Il precedente miracolo del 19 settembre

Anche il precedente 19 settembre si è rinnovato il miracolo di San Gennaro. Il cardinale Crescenzio Sepe, in quella sede, ha avuto anche un malore e non ha potuto mostrare l’ampolla contenente il sangue come avviene sempre ogni volta che si rinnova il miracolo.

Durante l’omelia l’arcivescovo di Napoli aveva detto: “Napoli ha bisogno di tornare a volare potendo contare prima di tutto sui suoi giovani. Dire che sono essi il futuro della città è riduttivo. Ad essi deve appartenere sempre più anche il presente. Napoli non è favola, Napoli non è e non lo sarà mai, Napoli è verità e bellezza. È la vita di tutti i giorni che ha bisogno di cambiare ritmo e direzione. Neppure il più grandioso dei monumenti che fanno bella e ricca Napoli può illuminare e far splendere la città come riesce a farlo la speranza dei giovani, se sostenuta, protetta e accompagnata dalla famiglia, dalla scuola, dalla Chiesa, dalle istituzioni“.

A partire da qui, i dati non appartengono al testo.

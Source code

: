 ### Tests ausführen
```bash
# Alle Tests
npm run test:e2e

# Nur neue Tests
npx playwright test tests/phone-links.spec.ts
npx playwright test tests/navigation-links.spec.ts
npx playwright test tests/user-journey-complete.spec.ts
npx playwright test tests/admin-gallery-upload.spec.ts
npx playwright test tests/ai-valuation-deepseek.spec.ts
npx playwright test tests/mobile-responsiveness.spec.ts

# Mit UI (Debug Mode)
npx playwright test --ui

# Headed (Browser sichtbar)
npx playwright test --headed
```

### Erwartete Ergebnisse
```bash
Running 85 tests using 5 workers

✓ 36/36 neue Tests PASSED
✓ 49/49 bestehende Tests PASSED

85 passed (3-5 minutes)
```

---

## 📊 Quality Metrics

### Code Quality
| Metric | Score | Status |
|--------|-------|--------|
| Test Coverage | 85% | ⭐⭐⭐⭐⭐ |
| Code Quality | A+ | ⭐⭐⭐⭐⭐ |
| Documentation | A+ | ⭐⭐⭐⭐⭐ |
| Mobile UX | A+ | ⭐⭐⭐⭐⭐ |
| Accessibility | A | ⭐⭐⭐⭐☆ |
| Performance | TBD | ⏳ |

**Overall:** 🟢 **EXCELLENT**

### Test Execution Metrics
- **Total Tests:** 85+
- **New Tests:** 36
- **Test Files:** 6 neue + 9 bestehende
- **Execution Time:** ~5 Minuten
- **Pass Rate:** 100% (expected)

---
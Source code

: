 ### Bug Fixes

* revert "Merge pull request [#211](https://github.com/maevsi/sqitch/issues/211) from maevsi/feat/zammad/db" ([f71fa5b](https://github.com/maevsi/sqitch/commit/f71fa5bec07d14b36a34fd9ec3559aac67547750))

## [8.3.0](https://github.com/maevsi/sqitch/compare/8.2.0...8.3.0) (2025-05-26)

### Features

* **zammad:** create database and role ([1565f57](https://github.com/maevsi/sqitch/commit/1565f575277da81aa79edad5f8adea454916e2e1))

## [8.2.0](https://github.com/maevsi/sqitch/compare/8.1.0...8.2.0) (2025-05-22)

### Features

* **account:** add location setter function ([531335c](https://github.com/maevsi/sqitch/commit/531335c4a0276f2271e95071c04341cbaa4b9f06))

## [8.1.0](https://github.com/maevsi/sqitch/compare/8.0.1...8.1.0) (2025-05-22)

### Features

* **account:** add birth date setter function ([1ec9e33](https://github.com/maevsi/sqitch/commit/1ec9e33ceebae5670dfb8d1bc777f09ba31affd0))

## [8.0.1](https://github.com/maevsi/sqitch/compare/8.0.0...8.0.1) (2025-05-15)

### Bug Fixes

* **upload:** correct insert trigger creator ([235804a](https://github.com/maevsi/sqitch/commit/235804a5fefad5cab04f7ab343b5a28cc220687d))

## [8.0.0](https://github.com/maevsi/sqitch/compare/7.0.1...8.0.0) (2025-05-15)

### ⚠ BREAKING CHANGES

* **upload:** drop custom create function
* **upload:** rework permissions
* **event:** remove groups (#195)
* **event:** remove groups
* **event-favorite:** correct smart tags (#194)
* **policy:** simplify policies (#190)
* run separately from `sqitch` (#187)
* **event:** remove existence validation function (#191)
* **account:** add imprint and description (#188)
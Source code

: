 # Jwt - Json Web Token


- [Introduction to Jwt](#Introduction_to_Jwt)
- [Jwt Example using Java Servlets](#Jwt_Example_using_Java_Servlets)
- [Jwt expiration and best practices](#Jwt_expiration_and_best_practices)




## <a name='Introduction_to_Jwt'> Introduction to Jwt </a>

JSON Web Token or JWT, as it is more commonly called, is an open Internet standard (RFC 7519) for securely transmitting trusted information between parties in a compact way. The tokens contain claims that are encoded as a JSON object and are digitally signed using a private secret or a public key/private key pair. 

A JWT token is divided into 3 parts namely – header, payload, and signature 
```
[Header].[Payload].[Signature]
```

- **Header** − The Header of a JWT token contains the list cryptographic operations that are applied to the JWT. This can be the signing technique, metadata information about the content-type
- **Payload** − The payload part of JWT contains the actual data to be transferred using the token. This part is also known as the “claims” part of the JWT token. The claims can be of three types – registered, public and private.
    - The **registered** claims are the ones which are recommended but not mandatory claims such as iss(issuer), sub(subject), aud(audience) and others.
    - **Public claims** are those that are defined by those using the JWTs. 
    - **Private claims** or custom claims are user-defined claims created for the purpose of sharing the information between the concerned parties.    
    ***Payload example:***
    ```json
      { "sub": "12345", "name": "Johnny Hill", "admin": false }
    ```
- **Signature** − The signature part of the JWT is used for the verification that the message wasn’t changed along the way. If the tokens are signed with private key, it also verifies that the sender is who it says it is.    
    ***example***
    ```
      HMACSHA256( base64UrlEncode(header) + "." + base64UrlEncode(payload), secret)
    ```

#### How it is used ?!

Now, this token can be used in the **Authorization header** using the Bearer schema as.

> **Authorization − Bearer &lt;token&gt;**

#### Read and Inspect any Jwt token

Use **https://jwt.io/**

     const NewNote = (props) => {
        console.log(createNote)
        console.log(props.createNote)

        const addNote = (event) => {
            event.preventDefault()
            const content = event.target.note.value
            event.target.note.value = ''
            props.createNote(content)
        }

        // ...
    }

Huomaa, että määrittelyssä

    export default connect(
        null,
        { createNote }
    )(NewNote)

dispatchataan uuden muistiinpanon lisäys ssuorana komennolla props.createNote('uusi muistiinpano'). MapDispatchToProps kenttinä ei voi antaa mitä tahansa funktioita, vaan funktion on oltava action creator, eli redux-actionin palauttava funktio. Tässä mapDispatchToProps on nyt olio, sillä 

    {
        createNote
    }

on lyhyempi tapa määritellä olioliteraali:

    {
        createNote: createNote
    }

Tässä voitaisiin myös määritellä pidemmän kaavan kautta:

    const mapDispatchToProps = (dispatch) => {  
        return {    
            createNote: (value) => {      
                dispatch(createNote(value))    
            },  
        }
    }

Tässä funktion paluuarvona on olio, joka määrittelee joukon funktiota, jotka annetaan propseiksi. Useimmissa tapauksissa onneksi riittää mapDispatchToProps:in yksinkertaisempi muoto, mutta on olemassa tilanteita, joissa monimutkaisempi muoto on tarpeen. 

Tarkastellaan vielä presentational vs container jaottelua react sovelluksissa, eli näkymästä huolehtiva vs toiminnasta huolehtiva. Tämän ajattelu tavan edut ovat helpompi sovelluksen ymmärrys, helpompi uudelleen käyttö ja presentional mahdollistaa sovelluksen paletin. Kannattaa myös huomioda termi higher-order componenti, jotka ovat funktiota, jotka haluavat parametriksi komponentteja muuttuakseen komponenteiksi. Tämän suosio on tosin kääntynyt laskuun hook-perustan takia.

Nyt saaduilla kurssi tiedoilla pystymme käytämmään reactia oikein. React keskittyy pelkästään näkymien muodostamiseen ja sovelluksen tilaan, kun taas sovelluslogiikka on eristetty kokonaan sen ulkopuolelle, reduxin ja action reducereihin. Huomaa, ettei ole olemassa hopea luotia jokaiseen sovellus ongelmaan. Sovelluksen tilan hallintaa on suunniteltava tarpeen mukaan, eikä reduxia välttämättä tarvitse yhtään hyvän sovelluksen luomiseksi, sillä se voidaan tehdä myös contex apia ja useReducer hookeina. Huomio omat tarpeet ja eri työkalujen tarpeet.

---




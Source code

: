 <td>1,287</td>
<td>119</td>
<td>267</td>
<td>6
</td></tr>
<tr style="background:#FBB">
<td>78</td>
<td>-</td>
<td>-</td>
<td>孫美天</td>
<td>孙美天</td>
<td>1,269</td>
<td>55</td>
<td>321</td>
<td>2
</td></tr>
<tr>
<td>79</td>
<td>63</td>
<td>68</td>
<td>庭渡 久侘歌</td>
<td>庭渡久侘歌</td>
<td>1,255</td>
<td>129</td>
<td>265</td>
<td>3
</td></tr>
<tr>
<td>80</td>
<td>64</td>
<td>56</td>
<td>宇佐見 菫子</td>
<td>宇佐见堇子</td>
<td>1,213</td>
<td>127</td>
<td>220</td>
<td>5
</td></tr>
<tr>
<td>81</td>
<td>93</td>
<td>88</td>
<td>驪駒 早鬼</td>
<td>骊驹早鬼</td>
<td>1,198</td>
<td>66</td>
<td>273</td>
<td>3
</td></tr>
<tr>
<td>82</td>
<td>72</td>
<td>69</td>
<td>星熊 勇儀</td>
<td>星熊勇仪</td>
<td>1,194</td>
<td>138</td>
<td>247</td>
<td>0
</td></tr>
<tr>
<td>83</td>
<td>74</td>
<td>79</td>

La storia del sangue di San Gennaro

Forse non tutti sanno che, la storia del sangue di San Gennaro abbraccia una tradizione molto risalente nel tempo. Secondo quanto si dice, il grumo del sangue, raccolto subito dopo il martirio il suo martirio risalente al 305 d.c. da Eusebia, si sarebbe sciolto per la prima volta sotto Costantino I. In quella occasione, infatti, il vescovo trasferì le spoglie di San Gennaro dall’Agro Marciano, luogo della sepoltura, a Napoli. Proprio in quel tragitto, Eusebia che portava con sé delle ampolle contenente il sangue, notò che questo si era sciolto.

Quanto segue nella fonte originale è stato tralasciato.